TOKYO/LONDON (Reuters) - Japan’s Itochu Corp (8001.T) has teamed up with U.S. Drummond Coal in a $1.5 billion (931.2 million pounds) deal under which it will market Colombian coal in Asia.
Drummond had been in a protracted search for a partner in its Colombian mines and transport infrastructure, including a new port required by the government there.
Itochu will take a 20 percent stake in a new company, Drummond International, with the privately owned U.S. firm holding the rest, the companies said.
The stake sale does not rule out a sale of Drummond’s 80 pct holding in future, coal industry sources said.
Japan is keen for new energy sources after the Fukushima nuclear crisis but traders said poorer quality Colombian coal might not be top of its shopping list, and was more likely to be sold to China, India and elsewhere in Asia. Itochu has sold small quantities to Japan in the past.
“Itochu’s investment in Drummond International will help finance Drummond’s portion of its ongoing capital program in Colombia which is focussed on increasing coal exports in an environmentally sensitive manner,” Drummond said.
“Specifically, this transaction is tied to a capital program in Colombia over the next five years projected to be over US$1.3 billion.”
Itochu sealed the deal as Drummond wanted a minority partner and to strengthen shipments to Asia, Yoichi Kobayashi, an Itochu director, told a news conference on Thursday.
Drummond International plans to raise coal production by 10 million tonnes to 35 million tonnes by 2014.
Itochu said 70 percent of that 10 million extra coal output will be sold to Asia, especially to China, India and Japan.
Drummond said that under the deal Itochu would “obtain certain rights to market the coal produced by the Colombian mines to Japan,” but did not mention marketing elsewhere in Asia.
Japan has never been a key market for Colombian coal because the distances involved have made it too expensive. Last year, it imported only 60,355 tonnes of thermal coal from Colombia, accounting for 0.06 percent of total imports of 101.65 million tonnes, finance ministry data shows.
Japan’s utilities prefer high-grade, premium thermal coal and although Drummond’s Colombian Pribenow coal is high-grade, the quality from its new El Descanso mine has been lower.
In 2010, Japan took only one cargo of Colombian coal out of total imports of 101.65 million tonnes. Drummond is the second biggest exporter of Colombian coal.
China has occasionally taken medium to low-grade coal from Colombia and India has taken trial cargoes but to date, other origins have dominated Asian coal supply.
Europe will remain the key market for Colombian coal, utilities and producers said.
Drummond’s Pribenow coal used to attract a premium because of its high-energy, low-sulphur content but the blend with El Descanso has been less well-received by European utilities.

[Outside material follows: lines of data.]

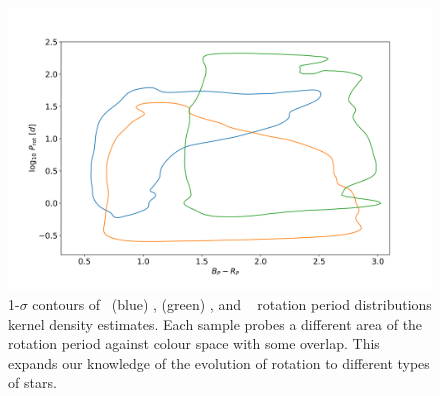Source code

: \begin{figure}[h]
    \includegraphics[width=\textwidth]{Figures/intro_figures/rot_comp.png}
    \caption[1-$\sigma$ contours of \kepler\ (blue), \ZTF\ (green), and \GDRT\ (orange) rotation period distributions kernel density estimates.]{1-$\sigma$ contours of \kepler\ (blue) \citep{mcquillan_rotation_2014}, \ZTF (green) \citep{lu_bridging_2022}, and \GDRT\ \citep{distefano_gaia_2022} rotation period distributions kernel density estimates. Each sample probes a different area of the rotation period against colour space with some overlap. This expands our knowledge of the evolution of rotation to different types of stars. }
    \label{fig:rot_comp}
\end{figure}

Itochu’s stake in Colombia adds to a 15 percent stake it bought in the Maules Creek coal project in Australia for A$345 million last December and has been in talks to buy a further 10 percent stake.
Japan’s fourth biggest trading house was unlikely to chase any other thermal coal assets in the near term, a person involved in the Drummond deal said.
“Between Maules Creek and this investment, they’re pretty pleased with what they’ve achieved in the last 12 months,” he said. The source did not want to be named because he was not authorised to speak publicly about the deal.
Drummond has courted buyers for over a decade but stepped up its efforts in 2010 by holding an auction.
The need to invest over $1 billion had dissuaded some bidders during the auction, sources in the Colombian coal industry and among bidders had said.
Several major mining companies including Xstrata XTA.L and Glencore (GLEN.L) had bid during, but at prices nowhere near Drummond’s valuation, sources said during the bidding process.
After talks on an outright sale stalled, Drummond started late last year to look for a minority partner and several Asian entities were in the running, including Itochu.